**Given records:**
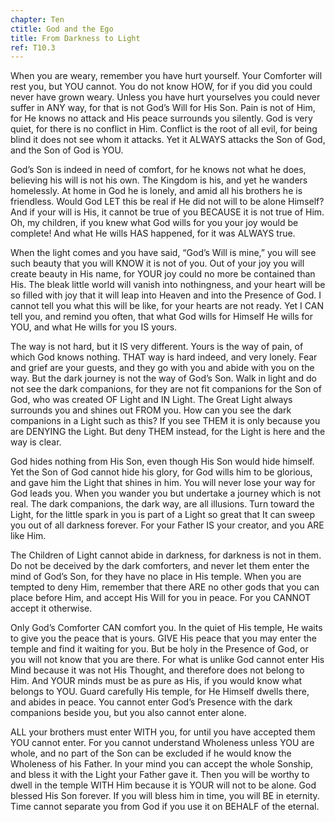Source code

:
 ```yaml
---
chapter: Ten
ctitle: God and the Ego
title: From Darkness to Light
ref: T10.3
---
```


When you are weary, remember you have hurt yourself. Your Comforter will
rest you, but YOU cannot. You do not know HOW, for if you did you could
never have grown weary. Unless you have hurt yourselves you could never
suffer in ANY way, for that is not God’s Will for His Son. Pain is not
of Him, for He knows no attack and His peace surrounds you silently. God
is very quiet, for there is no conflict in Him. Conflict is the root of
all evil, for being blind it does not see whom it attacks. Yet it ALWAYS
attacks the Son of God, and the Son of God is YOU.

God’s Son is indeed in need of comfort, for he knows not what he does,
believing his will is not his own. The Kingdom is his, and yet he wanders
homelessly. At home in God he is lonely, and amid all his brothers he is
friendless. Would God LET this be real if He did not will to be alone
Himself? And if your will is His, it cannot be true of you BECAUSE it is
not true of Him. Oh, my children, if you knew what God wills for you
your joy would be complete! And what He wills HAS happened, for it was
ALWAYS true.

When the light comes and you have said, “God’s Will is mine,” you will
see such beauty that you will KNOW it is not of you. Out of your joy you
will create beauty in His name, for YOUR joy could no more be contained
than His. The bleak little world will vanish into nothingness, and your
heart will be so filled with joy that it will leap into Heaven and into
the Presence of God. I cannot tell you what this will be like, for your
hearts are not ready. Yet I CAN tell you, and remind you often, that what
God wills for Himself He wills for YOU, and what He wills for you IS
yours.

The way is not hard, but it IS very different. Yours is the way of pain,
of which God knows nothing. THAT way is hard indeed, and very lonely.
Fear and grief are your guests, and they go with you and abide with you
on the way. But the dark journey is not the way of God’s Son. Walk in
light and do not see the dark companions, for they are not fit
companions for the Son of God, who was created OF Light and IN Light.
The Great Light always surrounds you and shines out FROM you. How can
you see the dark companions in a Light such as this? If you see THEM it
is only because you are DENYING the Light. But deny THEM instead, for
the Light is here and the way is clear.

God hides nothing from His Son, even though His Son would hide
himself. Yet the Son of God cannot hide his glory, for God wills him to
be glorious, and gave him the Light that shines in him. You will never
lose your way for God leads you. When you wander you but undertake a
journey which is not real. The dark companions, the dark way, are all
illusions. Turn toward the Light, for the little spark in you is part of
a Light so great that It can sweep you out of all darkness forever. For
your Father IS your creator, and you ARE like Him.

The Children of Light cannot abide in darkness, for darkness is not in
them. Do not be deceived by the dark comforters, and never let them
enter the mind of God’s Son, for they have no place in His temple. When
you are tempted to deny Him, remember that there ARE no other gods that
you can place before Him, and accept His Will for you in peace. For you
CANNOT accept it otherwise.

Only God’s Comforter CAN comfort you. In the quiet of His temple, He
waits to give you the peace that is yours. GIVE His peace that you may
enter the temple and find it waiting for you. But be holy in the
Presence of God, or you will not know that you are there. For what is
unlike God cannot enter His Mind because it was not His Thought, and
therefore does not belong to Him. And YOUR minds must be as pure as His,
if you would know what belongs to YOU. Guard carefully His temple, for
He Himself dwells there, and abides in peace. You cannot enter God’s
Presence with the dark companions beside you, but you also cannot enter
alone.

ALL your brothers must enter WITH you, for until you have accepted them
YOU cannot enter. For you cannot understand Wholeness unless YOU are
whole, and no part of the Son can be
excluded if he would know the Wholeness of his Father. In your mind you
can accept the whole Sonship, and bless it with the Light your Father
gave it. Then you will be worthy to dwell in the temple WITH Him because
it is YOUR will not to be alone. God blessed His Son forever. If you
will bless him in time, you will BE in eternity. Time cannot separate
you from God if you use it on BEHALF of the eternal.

---

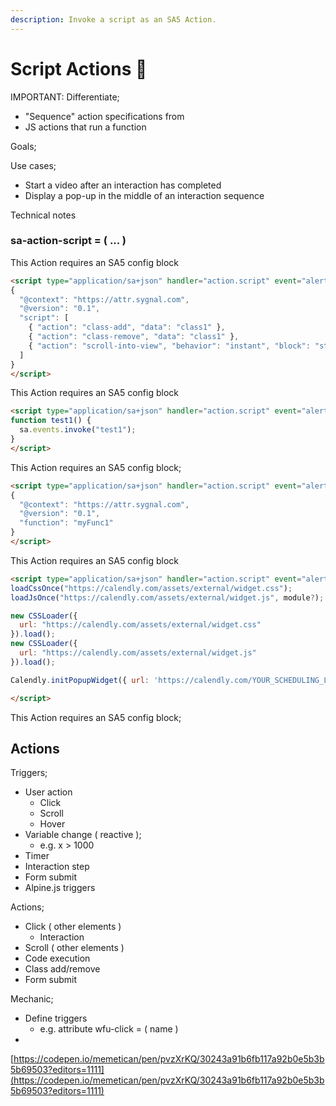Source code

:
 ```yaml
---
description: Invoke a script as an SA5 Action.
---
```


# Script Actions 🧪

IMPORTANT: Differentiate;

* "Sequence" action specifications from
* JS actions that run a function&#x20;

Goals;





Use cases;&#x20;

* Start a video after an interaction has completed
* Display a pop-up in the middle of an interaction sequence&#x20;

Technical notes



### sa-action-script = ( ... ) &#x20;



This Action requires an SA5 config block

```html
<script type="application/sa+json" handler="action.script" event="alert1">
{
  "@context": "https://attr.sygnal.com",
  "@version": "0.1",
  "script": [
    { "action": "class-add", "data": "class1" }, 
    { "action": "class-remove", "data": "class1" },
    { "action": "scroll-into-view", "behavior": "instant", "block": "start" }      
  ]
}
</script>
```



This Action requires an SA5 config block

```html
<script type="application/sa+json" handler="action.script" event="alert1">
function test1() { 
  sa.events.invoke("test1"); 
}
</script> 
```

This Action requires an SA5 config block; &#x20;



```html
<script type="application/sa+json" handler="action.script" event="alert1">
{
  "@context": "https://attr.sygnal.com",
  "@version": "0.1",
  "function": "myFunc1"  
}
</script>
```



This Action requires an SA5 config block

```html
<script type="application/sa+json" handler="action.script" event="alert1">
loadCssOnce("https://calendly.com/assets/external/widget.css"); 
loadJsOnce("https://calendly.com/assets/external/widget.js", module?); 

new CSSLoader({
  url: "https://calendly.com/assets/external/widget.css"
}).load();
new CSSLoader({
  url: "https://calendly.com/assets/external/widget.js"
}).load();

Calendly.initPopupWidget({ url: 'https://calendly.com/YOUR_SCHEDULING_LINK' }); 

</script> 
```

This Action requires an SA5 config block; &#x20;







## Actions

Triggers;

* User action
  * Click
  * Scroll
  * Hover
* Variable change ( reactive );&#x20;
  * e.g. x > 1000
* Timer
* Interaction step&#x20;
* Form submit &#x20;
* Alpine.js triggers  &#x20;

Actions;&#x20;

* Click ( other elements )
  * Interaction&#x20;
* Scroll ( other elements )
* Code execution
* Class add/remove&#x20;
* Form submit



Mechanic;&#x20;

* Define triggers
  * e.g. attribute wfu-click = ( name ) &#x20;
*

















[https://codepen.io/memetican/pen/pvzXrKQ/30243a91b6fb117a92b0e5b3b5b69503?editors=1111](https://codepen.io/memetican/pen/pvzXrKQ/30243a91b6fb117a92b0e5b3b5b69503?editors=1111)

**What is being asked:**
Pull each line holding "forever" out of the listing.

**Exercise output:**
a Light so great that It can sweep you out of all darkness forever. For
it is YOUR will not to be alone. God blessed His Son forever. If you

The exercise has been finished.